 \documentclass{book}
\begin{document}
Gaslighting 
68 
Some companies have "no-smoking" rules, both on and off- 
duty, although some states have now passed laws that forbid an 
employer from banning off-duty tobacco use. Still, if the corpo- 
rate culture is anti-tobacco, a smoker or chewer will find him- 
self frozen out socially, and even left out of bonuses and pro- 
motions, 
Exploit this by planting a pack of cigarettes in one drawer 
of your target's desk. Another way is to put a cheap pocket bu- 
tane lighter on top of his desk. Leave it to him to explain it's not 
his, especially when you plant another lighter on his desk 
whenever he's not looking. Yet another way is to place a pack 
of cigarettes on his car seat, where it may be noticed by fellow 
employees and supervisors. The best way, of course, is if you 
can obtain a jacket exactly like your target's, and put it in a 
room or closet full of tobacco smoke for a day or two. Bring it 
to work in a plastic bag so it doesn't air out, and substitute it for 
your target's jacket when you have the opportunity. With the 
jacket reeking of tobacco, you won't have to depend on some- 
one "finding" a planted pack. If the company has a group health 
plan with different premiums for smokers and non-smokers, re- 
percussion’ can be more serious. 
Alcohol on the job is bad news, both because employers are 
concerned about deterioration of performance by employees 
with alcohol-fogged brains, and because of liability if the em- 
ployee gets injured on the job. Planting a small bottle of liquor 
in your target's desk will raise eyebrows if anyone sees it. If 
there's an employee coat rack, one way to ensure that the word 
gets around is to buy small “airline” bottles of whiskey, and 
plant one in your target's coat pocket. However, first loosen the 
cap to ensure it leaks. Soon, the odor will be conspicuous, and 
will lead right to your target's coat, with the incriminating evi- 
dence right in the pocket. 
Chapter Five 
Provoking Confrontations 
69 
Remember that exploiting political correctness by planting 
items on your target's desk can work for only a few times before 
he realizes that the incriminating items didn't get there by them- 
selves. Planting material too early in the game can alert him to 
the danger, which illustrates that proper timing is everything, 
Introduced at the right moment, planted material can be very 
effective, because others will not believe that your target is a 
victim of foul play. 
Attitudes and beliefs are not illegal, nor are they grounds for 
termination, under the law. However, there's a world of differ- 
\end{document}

▸ **THE PROBLEM**: Please retype exactly, and only, the lines starting at the one that contains "concerned about deterioration" and ending with the last line of the material.

▸ **ANSWER SECTION**:
concerned about deterioration of performance by employees 
with alcohol-fogged brains, and because of liability if the em- 
ployee gets injured on the job. Planting a small bottle of liquor 
in your target's desk will raise eyebrows if anyone sees it. If 
there's an employee coat rack, one way to ensure that the word 
gets around is to buy small “airline” bottles of whiskey, and 
plant one in your target's coat pocket. However, first loosen the 
cap to ensure it leaks. Soon, the odor will be conspicuous, and 
will lead right to your target's coat, with the incriminating evi- 
dence right in the pocket. 
Chapter Five 
Provoking Confrontations 
69 
Remember that exploiting political correctness by planting 
items on your target's desk can work for only a few times before 
he realizes that the incriminating items didn't get there by them- 
selves. Planting material too early in the game can alert him to 
the danger, which illustrates that proper timing is everything, 
Introduced at the right moment, planted material can be very 
effective, because others will not believe that your target is a 
victim of foul play. 
Attitudes and beliefs are not illegal, nor are they grounds for 
termination, under the law. However, there's a world of differ- 
\end{document}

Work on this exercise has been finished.